An innovative machine learning model for short term weather prediction based on radar data
Andrei Mihai - Teaching Assistant @ Computer Science, UBB
9th November, 17:30-18:00
This presentation introduces the innovative AutoNowP machine learning model for short-term weather prediction. Also known as nowcasting, short-term weather forecasts are focused on extreme weather events that represent a danger to life and property. The proposed model employs data obtained from WSR-98D meteorological radars deployed in Romania and predicts the values of future radar products such as reflectivity or wind speed using two auto encoders. This is done as a classification, meaning that, for a specific location, it is predicted if the radar value at that location will be higher or lower than a certain threshold. We introduce short-term weather forecasting focused on extreme meteorological phenomena and present the radar data set as well as the data preprocessing required for using the model.

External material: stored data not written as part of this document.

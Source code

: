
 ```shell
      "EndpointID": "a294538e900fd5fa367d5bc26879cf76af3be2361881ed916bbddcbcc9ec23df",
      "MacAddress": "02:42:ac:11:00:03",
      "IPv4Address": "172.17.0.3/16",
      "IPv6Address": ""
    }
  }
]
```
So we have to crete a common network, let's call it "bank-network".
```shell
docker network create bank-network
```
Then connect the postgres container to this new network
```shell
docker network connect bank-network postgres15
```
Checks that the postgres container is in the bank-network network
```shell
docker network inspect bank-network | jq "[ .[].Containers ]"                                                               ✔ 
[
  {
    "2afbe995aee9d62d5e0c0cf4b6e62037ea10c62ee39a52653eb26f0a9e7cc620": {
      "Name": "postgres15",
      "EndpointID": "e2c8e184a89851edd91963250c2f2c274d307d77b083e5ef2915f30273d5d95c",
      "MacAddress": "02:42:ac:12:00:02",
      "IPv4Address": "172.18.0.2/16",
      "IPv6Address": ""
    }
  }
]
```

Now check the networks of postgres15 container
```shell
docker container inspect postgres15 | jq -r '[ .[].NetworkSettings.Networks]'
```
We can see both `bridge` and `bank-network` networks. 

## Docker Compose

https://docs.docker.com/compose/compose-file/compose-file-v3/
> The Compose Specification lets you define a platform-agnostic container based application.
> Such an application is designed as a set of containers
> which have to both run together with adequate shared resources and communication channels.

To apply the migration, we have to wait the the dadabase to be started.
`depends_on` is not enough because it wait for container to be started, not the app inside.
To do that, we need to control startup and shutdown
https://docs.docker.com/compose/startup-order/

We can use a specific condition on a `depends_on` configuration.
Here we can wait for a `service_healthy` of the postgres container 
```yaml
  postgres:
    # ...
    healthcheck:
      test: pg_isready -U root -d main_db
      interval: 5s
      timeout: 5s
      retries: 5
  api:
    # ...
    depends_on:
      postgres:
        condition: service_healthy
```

We show the innovative AutoNowP model and detail its performance when compared to other classical machine learning models.
Computer Science, UBB
I work as a teaching assistant in the Department of Computer Science, Faculty of Mathematics and Computer Science from the Babeș-Bolyai University of Cluj-Napoca, Romania. I received my PhD degree in Computer Science in 2021 focusing on machine learning models for weather nowcasting. My teaching activity covers Fundamentals of Programming, Algorithms and Programming, Object-Oriented Programming, and Data Structures and Algorithms. My main research interests are in the fields of Machine Learning and Computational Intelligence.